[Start of Attachment]

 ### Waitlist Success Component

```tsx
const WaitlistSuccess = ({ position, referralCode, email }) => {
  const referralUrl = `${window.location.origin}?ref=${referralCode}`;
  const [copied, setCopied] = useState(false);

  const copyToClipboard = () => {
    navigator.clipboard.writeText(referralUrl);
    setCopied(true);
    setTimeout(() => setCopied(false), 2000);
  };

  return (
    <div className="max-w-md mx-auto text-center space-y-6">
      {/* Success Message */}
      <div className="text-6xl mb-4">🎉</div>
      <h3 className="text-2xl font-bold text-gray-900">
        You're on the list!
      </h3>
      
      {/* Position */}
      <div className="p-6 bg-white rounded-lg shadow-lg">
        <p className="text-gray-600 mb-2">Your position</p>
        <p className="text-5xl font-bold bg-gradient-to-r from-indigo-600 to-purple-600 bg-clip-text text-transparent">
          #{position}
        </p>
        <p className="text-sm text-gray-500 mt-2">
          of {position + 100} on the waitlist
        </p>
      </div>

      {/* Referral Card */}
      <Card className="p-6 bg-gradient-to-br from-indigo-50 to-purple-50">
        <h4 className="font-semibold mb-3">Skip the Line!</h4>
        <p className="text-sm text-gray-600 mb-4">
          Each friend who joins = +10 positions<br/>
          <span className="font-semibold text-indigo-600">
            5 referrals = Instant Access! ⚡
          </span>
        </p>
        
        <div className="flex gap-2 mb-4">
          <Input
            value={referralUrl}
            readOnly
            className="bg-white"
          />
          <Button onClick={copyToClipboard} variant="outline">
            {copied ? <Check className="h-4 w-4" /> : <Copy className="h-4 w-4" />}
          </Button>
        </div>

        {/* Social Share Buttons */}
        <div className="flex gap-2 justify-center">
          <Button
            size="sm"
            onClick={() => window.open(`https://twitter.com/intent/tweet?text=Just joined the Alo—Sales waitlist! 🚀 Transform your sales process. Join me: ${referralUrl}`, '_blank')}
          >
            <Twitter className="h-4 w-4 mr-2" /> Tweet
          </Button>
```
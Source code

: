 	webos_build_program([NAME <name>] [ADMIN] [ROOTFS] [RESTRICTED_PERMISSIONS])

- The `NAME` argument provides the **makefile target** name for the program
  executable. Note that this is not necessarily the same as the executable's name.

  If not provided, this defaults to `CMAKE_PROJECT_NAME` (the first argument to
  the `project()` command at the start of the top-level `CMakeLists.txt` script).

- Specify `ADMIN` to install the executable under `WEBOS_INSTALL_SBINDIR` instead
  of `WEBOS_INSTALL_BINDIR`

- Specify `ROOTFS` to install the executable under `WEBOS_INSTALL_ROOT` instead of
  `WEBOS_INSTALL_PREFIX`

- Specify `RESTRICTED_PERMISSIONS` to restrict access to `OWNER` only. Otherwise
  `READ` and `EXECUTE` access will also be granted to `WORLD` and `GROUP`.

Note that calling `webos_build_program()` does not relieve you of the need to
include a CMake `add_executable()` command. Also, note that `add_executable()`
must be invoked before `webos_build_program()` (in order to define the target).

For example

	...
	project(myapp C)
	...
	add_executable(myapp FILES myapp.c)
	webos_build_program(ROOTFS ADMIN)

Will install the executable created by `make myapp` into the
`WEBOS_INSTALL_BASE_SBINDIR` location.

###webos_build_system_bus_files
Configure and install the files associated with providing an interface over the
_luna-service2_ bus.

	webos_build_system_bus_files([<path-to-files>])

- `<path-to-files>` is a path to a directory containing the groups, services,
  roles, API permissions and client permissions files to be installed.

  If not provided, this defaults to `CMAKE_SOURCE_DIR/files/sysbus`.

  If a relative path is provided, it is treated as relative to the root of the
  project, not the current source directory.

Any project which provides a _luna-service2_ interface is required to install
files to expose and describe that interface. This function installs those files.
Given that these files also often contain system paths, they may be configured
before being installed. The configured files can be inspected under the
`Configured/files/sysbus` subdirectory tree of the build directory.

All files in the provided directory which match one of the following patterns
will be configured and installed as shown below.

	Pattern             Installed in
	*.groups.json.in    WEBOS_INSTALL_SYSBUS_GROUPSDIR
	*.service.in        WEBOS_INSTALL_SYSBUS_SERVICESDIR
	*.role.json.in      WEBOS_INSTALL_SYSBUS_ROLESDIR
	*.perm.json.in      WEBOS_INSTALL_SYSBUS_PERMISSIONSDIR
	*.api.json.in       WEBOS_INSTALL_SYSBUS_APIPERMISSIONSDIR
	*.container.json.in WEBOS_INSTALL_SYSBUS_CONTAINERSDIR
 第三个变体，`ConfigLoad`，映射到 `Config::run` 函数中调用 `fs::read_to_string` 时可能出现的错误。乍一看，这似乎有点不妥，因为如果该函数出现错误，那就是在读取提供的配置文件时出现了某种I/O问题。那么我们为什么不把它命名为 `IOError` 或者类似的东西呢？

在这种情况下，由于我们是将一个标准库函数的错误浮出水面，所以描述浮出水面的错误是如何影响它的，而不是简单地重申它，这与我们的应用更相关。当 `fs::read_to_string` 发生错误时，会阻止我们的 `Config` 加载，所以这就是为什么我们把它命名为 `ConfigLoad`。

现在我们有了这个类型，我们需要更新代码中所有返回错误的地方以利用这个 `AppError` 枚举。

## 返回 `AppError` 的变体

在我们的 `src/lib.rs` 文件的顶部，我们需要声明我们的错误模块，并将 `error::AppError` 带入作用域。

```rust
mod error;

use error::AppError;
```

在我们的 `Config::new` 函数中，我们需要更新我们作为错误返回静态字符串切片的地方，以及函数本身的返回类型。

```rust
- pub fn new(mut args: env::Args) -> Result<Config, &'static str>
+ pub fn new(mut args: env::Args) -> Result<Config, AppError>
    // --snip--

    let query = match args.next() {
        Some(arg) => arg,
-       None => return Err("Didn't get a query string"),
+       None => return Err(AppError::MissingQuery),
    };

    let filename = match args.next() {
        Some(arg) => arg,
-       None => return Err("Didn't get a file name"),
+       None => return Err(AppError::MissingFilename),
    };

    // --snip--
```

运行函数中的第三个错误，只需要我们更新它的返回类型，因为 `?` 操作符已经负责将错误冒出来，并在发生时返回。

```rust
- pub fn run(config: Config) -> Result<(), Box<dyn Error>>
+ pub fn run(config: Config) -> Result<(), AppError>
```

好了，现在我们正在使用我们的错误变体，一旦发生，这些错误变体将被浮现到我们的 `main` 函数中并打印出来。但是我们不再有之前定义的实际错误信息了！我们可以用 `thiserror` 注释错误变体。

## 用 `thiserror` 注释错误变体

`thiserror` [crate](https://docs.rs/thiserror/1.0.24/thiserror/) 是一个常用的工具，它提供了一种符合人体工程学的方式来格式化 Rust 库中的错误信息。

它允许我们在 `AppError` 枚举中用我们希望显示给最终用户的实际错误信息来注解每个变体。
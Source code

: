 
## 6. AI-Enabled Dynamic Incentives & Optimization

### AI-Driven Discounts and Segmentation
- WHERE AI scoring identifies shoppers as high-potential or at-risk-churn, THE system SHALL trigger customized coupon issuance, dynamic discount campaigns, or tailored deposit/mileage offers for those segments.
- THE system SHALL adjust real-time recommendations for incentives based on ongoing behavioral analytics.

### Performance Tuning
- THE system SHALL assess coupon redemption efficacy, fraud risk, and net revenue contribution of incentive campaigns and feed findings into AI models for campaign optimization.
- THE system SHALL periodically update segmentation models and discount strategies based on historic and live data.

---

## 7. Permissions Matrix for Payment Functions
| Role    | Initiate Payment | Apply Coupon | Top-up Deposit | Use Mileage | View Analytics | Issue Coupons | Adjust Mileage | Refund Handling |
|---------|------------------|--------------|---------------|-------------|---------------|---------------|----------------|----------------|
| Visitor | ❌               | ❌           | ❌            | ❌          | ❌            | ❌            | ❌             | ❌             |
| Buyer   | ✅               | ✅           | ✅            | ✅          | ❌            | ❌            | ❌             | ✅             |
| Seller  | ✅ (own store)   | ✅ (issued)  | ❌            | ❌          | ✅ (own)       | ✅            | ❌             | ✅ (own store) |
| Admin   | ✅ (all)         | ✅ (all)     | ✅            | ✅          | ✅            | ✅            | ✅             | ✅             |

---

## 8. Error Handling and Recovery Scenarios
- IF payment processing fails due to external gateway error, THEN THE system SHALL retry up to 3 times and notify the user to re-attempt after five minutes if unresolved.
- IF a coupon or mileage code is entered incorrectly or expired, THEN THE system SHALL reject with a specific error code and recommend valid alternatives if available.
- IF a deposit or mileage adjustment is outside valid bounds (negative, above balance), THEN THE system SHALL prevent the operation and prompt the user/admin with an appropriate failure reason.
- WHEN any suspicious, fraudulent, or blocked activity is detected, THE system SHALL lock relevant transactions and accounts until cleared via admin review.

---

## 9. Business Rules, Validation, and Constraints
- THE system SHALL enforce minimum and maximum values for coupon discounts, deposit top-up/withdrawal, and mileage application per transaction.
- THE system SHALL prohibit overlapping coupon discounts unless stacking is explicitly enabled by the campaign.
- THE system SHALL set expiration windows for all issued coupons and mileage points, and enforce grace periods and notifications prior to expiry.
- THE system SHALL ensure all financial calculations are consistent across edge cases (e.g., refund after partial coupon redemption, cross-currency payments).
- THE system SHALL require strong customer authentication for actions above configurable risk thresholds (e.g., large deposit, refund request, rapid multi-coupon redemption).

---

[End of Attachment]

Your task ->
Which lines of the records above contain the word "campaigns"? Show each of them.

Exercise solution ->
- WHERE AI scoring identifies shoppers as high-potential or at-risk-churn, THE system SHALL trigger customized coupon issuance, dynamic discount campaigns, or tailored deposit/mileage offers for those segments.
- THE system SHALL assess coupon redemption efficacy, fraud risk, and net revenue contribution of incentive campaigns and feed findings into AI models for campaign optimization.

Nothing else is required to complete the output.